┌─ Data shown

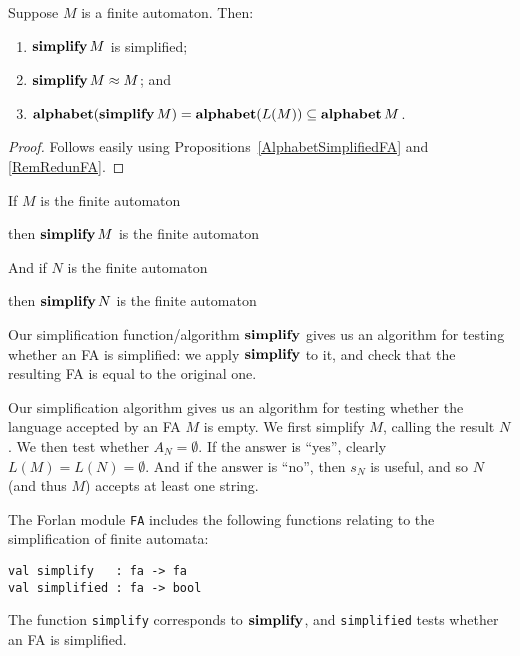 \begin{proposition}
Suppose $M$ is a finite automaton.
Then:
\begin{enumerate}[\quad(1)]
\item $\mathbf{simplify}\,M$ is simplified;

\item $\mathbf{simplify}\,M\approx M$; and

\item $\mathbf{alphabet}(\mathbf{simplify}\,M) = \mathbf{alphabet}(L(M)) \subseteq\mathbf{alphabet}\,M$.
\end{enumerate}
\end{proposition}

\begin{proof}
Follows easily using Propositions~\ref{AlphabetSimplifiedFA} and
\ref{RemRedunFA}.
\end{proof}

If $M$ is the finite automaton
\begin{center}

\end{center}
then $\mathbf{simplify}\,M$ is the finite automaton
\begin{center}

\end{center}
And if $N$ is the finite automaton
\begin{center}

\end{center}
then $\mathbf{simplify}\,N$ is the finite automaton
\begin{center}

\end{center}

Our simplification function/algorithm $\mathbf{simplify}$ gives us an
algorithm for testing whether an FA is simplified: we apply
$\mathbf{simplify}$ to it, and check that the resulting FA is equal to
the original one.

Our simplification algorithm gives us an algorithm for testing whether
the language accepted by an FA $M$ is empty. We first simplify $M$,
calling the result $N$. We then test whether $A_N=\emptyset$.  If
the answer is ``yes'', clearly $L(M)=L(N)=\emptyset$. And if the
answer is ``no'', then $s_N$ is useful, and so $N$ (and thus $M$) accepts
at least one string.

The Forlan module \texttt{FA}
%
includes the following functions relating to the simplification of
finite automata:
\begin{verbatim}
val simplify   : fa -> fa
val simplified : fa -> bool
\end{verbatim}
%
%
The function \texttt{simplify} corresponds to $\mathbf{simplify}$, and
\texttt{simplified} tests whether an FA is simplified.


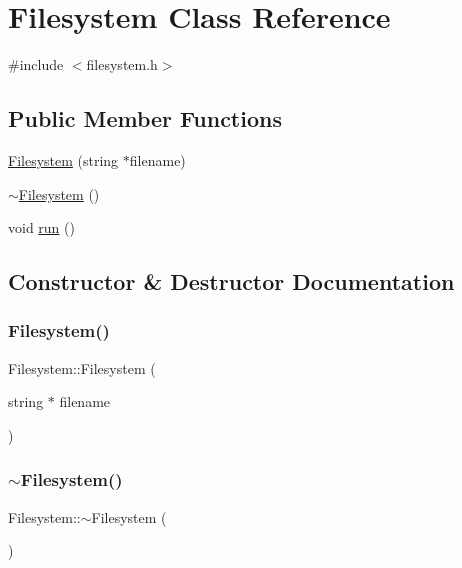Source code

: \hypertarget{class_filesystem}{}\section{Filesystem Class Reference}
\label{class_filesystem}


{\ttfamily \#include $<$filesystem.\+h$>$}

\subsection*{Public Member Functions}
\begin{DoxyCompactItemize}
\item 
\hyperlink{class_filesystem_aac89cbe467cc517e80049e0277812040}{Filesystem} (string $\ast$filename)
\item 
\hyperlink{class_filesystem_a8d4d73d3d4e56fd6792bdb83f6c5dfd8}{$\sim$\+Filesystem} ()
\item 
void \hyperlink{class_filesystem_a373c34da491ec8d269cbc18d52a1ad79}{run} ()
\end{DoxyCompactItemize}


\subsection{Constructor \& Destructor Documentation}
\mbox{\label{class_filesystem_aac89cbe467cc517e80049e0277812040}} 
\subsubsection{\texorpdfstring{Filesystem()}{Filesystem()}}
{\footnotesize\ttfamily Filesystem\+::\+Filesystem (\begin{DoxyParamCaption}\item[{string $\ast$}]{filename }\end{DoxyParamCaption})\hspace{0.3cm}{\ttfamily [inline]}}

\mbox{\label{class_filesystem_a8d4d73d3d4e56fd6792bdb83f6c5dfd8}} 
\subsubsection{\texorpdfstring{$\sim$\+Filesystem()}{~Filesystem()}}
{\footnotesize\ttfamily Filesystem\+::$\sim$\+Filesystem (\begin{DoxyParamCaption}{ }\end{DoxyParamCaption})\hspace{0.3cm}{\ttfamily [inline]}}



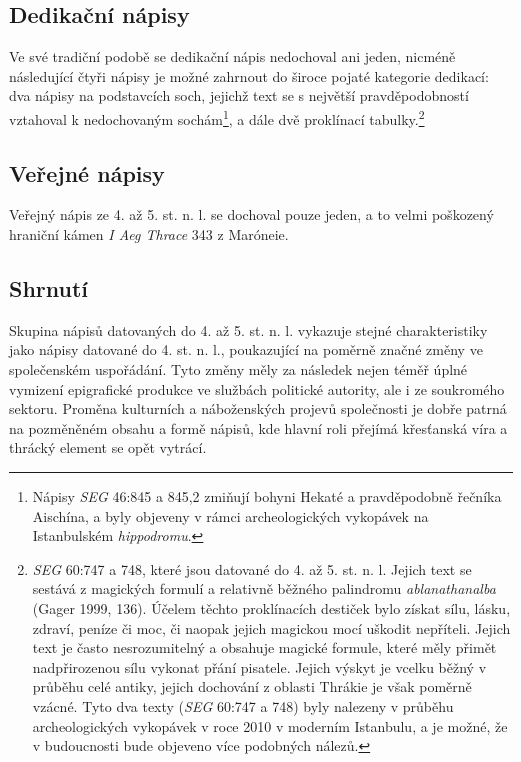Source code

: \subsection[dedikační-nápisy-18]{Dedikační nápisy}

Ve své tradiční podobě se dedikační nápis nedochoval ani jeden, nicméně následující čtyři nápisy je možné zahrnout do široce pojaté kategorie dedikací: dva nápisy na podstavcích soch, jejichž text se s největší pravděpodobností vztahoval k nedochovaným sochám\footnote{Nápisy {\em SEG} 46:845 a 845,2 zmiňují bohyni Hekaté a pravděpodobně řečníka Aischína, a byly objeveny v rámci archeologických vykopávek na Istanbulském {\em hippodromu}.}, a dále dvě proklínací tabulky.\footnote{{\em SEG} 60:747 a 748, které jsou datované do 4. až 5. st. n. l. Jejich text se sestává z magických formulí a relativně běžného palindromu {\em ablanathanalba} (Gager 1999, 136). Účelem těchto proklínacích destiček bylo získat sílu, lásku, zdraví, peníze či moc, či naopak jejich magickou mocí uškodit nepříteli. Jejich text je často nesrozumitelný a obsahuje magické formule, které měly přimět nadpřirozenou sílu vykonat přání pisatele. Jejich výskyt je vcelku běžný v průběhu celé antiky, jejich dochování z oblasti Thrákie je však poměrně vzácné. Tyto dva texty ({\em SEG} 60:747 a 748) byly nalezeny v průběhu archeologických vykopávek v roce 2010 v moderním Istanbulu, a je možné, že v budoucnosti bude objeveno více podobných nálezů.}

\subsection[veřejné-nápisy-18]{Veřejné nápisy}

Veřejný nápis ze 4. až 5. st. n. l. se dochoval pouze jeden, a to velmi poškozený hraniční kámen {\em I Aeg Thrace} 343 z Maróneie.

\subsection[shrnutí-22]{Shrnutí}

Skupina nápisů datovaných do 4. až 5. st. n. l. vykazuje stejné charakteristiky jako nápisy datované do 4. st. n. l., poukazující na poměrně značné změny ve společenském uspořádání. Tyto změny měly za následek nejen téměř úplné vymizení epigrafické produkce ve službách politické autority, ale i ze soukromého sektoru. Proměna kulturních a náboženských projevů společnosti je dobře patrná na pozměněném obsahu a formě nápisů, kde hlavní roli přejímá křesťanská víra a thrácký element se opět vytrácí.

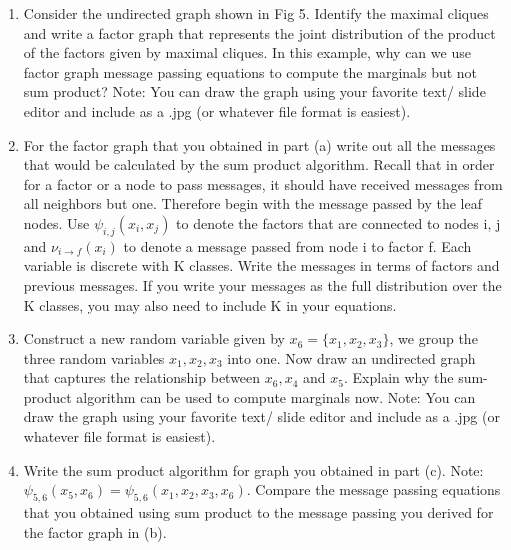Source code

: \documentclass[11pt]{article}
\begin{document}
\begin{enumerate}[{(a)}]
    \item Consider the undirected graph shown in Fig 5. Identify the maximal cliques and write a factor graph that represents the joint distribution of the product of the factors given by maximal cliques. In this example, why can we use factor graph message passing equations to compute the marginals but not sum product? Note: You can draw the graph using your favorite text/ slide editor and include as a .jpg (or whatever file format is easiest).
    \newline
\begin{answertext}{4cm}{}
    
\end{answertext}
\begin{answertext}{6cm}{}
    
\end{answertext}
\item For the factor graph that you obtained in part (a) write out all the messages that would be calculated by the sum product algorithm. Recall that in order for a factor or a node to pass messages, it should have received messages from all neighbors but one. Therefore begin with the message passed by the leaf nodes. Use $\psi_{i,j}(x_i, x_j)$ to denote the factors that are connected to nodes i, j and $\nu_{i \rightarrow f}(x_i)$ to denote a message passed from node i to factor f. Each variable is discrete with K classes. Write the messages in terms of factors and previous messages. If you write your messages as the full distribution over the K classes, you may also need to include K in your equations. 
\newline
\begin{answertext}{12.0cm}{}
    
\end{answertext}
\item Construct a new random variable given by $x_6 = \{x_1, x_2, x_3\}$, we group the three random variables $x_1, x_2, x_3$ into one. Now draw an undirected graph that captures the relationship between $x_6, x_4$ and $x_5$. Explain why the sum-product algorithm can be used to compute marginals now. Note: You can draw the graph using your favorite text/ slide editor and include as a .jpg (or whatever file format is easiest).
\newline
\begin{answertext}{8.5cm}{}
    
\end{answertext}
\item Write the sum product algorithm for graph you obtained in part (c). Note: $\psi_{5, 6}(x_5, x_6) = \psi_{5,6}(x_1, x_2, x_3, x_6)$. Compare the message passing equations that you obtained using sum product to the message passing you derived for the factor graph in (b). 
\newline
\begin{answertext}{9.5cm}{}
    

\end{answertext}
\end{enumerate}
\end{document}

└─

- _Your goal_:
Apart from the pictures, all of the data should be repeated exactly.

- _Reply_:
 \begin{proposition}
Suppose $M$ is a finite automaton.
Then:
\begin{enumerate}[\quad(1)]
\item $\mathbf{simplify}\,M$ is simplified;

\item $\mathbf{simplify}\,M\approx M$; and

\item $\mathbf{alphabet}(\mathbf{simplify}\,M) = \mathbf{alphabet}(L(M)) \subseteq\mathbf{alphabet}\,M$.
\end{enumerate}
\end{proposition}

\begin{proof}
Follows easily using Propositions~\ref{AlphabetSimplifiedFA} and
\ref{RemRedunFA}.
\end{proof}

If $M$ is the finite automaton
\begin{center}

\end{center}
then $\mathbf{simplify}\,M$ is the finite automaton
\begin{center}

\end{center}
And if $N$ is the finite automaton
\begin{center}

\end{center}
then $\mathbf{simplify}\,N$ is the finite automaton
\begin{center}

\end{center}

Our simplification function/algorithm $\mathbf{simplify}$ gives us an
algorithm for testing whether an FA is simplified: we apply
$\mathbf{simplify}$ to it, and check that the resulting FA is equal to
the original one.

Our simplification algorithm gives us an algorithm for testing whether
the language accepted by an FA $M$ is empty. We first simplify $M$,
calling the result $N$. We then test whether $A_N=\emptyset$.  If
the answer is ``yes'', clearly $L(M)=L(N)=\emptyset$. And if the
answer is ``no'', then $s_N$ is useful, and so $N$ (and thus $M$) accepts
at least one string.

The Forlan module \texttt{FA}
%
includes the following functions relating to the simplification of
finite automata:
\begin{verbatim}
val simplify   : fa -> fa
val simplified : fa -> bool
\end{verbatim}
%
%
The function \texttt{simplify} corresponds to $\mathbf{simplify}$, and
\texttt{simplified} tests whether an FA is simplified.


Source code

: \hypertarget{class_filesystem}{}\section{Filesystem Class Reference}
\label{class_filesystem}


{\ttfamily \#include $<$filesystem.\+h$>$}

\subsection*{Public Member Functions}
\begin{DoxyCompactItemize}
\item 
\hyperlink{class_filesystem_aac89cbe467cc517e80049e0277812040}{Filesystem} (string $\ast$filename)
\item 
\hyperlink{class_filesystem_a8d4d73d3d4e56fd6792bdb83f6c5dfd8}{$\sim$\+Filesystem} ()
\item 
void \hyperlink{class_filesystem_a373c34da491ec8d269cbc18d52a1ad79}{run} ()
\end{DoxyCompactItemize}


\subsection{Constructor \& Destructor Documentation}
\mbox{\label{class_filesystem_aac89cbe467cc517e80049e0277812040}} 
\subsubsection{\texorpdfstring{Filesystem()}{Filesystem()}}
{\footnotesize\ttfamily Filesystem\+::\+Filesystem (\begin{DoxyParamCaption}\item[{string $\ast$}]{filename }\end{DoxyParamCaption})\hspace{0.3cm}{\ttfamily [inline]}}

\mbox{\label{class_filesystem_a8d4d73d3d4e56fd6792bdb83f6c5dfd8}} 
\subsubsection{\texorpdfstring{$\sim$\+Filesystem()}{~Filesystem()}}
{\footnotesize\ttfamily Filesystem\+::$\sim$\+Filesystem (\begin{DoxyParamCaption}{ }\end{DoxyParamCaption})\hspace{0.3cm}{\ttfamily [inline]}}



Source code

: \subsection[dedikační-nápisy-18]{Dedikační nápisy}

Ve své tradiční podobě se dedikační nápis nedochoval ani jeden, nicméně následující čtyři nápisy je možné zahrnout do široce pojaté kategorie dedikací: dva nápisy na podstavcích soch, jejichž text se s největší pravděpodobností vztahoval k nedochovaným sochám\footnote{Nápisy {\em SEG} 46:845 a 845,2 zmiňují bohyni Hekaté a pravděpodobně řečníka Aischína, a byly objeveny v rámci archeologických vykopávek na Istanbulském {\em hippodromu}.}, a dále dvě proklínací tabulky.\footnote{{\em SEG} 60:747 a 748, které jsou datované do 4. až 5. st. n. l. Jejich text se sestává z magických formulí a relativně běžného palindromu {\em ablanathanalba} (Gager 1999, 136). Účelem těchto proklínacích destiček bylo získat sílu, lásku, zdraví, peníze či moc, či naopak jejich magickou mocí uškodit nepříteli. Jejich text je často nesrozumitelný a obsahuje magické formule, které měly přimět nadpřirozenou sílu vykonat přání pisatele. Jejich výskyt je vcelku běžný v průběhu celé antiky, jejich dochování z oblasti Thrákie je však poměrně vzácné. Tyto dva texty ({\em SEG} 60:747 a 748) byly nalezeny v průběhu archeologických vykopávek v roce 2010 v moderním Istanbulu, a je možné, že v budoucnosti bude objeveno více podobných nálezů.}

\subsection[veřejné-nápisy-18]{Veřejné nápisy}

Veřejný nápis ze 4. až 5. st. n. l. se dochoval pouze jeden, a to velmi poškozený hraniční kámen {\em I Aeg Thrace} 343 z Maróneie.

\subsection[shrnutí-22]{Shrnutí}

Skupina nápisů datovaných do 4. až 5. st. n. l. vykazuje stejné charakteristiky jako nápisy datované do 4. st. n. l., poukazující na poměrně značné změny ve společenském uspořádání. Tyto změny měly za následek nejen téměř úplné vymizení epigrafické produkce ve službách politické autority, ale i ze soukromého sektoru. Proměna kulturních a náboženských projevů společnosti je dobře patrná na pozměněném obsahu a formě nápisů, kde hlavní roli přejímá křesťanská víra a thrácký element se opět vytrácí.

Source code

: \documentclass[11pt]{article}
\begin{document}
\begin{enumerate}[{(a)}]
    \item Consider the undirected graph shown in Fig 5. Identify the maximal cliques and write a factor graph that represents the joint distribution of the product of the factors given by maximal cliques. In this example, why can we use factor graph message passing equations to compute the marginals but not sum product? Note: You can draw the graph using your favorite text/ slide editor and include as a .jpg (or whatever file format is easiest).
    \newline
\begin{answertext}{4cm}{}
    
\end{answertext}
\begin{answertext}{6cm}{}
    
\end{answertext}
\item For the factor graph that you obtained in part (a) write out all the messages that would be calculated by the sum product algorithm. Recall that in order for a factor or a node to pass messages, it should have received messages from all neighbors but one. Therefore begin with the message passed by the leaf nodes. Use $\psi_{i,j}(x_i, x_j)$ to denote the factors that are connected to nodes i, j and $\nu_{i \rightarrow f}(x_i)$ to denote a message passed from node i to factor f. Each variable is discrete with K classes. Write the messages in terms of factors and previous messages. If you write your messages as the full distribution over the K classes, you may also need to include K in your equations. 
\newline
\begin{answertext}{12.0cm}{}
    
\end{answertext}
\item Construct a new random variable given by $x_6 = \{x_1, x_2, x_3\}$, we group the three random variables $x_1, x_2, x_3$ into one. Now draw an undirected graph that captures the relationship between $x_6, x_4$ and $x_5$. Explain why the sum-product algorithm can be used to compute marginals now. Note: You can draw the graph using your favorite text/ slide editor and include as a .jpg (or whatever file format is easiest).
\newline
\begin{answertext}{8.5cm}{}
    
\end{answertext}
\item Write the sum product algorithm for graph you obtained in part (c). Note: $\psi_{5, 6}(x_5, x_6) = \psi_{5,6}(x_1, x_2, x_3, x_6)$. Compare the message passing equations that you obtained using sum product to the message passing you derived for the factor graph in (b). 
\newline
\begin{answertext}{9.5cm}{}
    

\end{answertext}
\end{enumerate}
\end{document}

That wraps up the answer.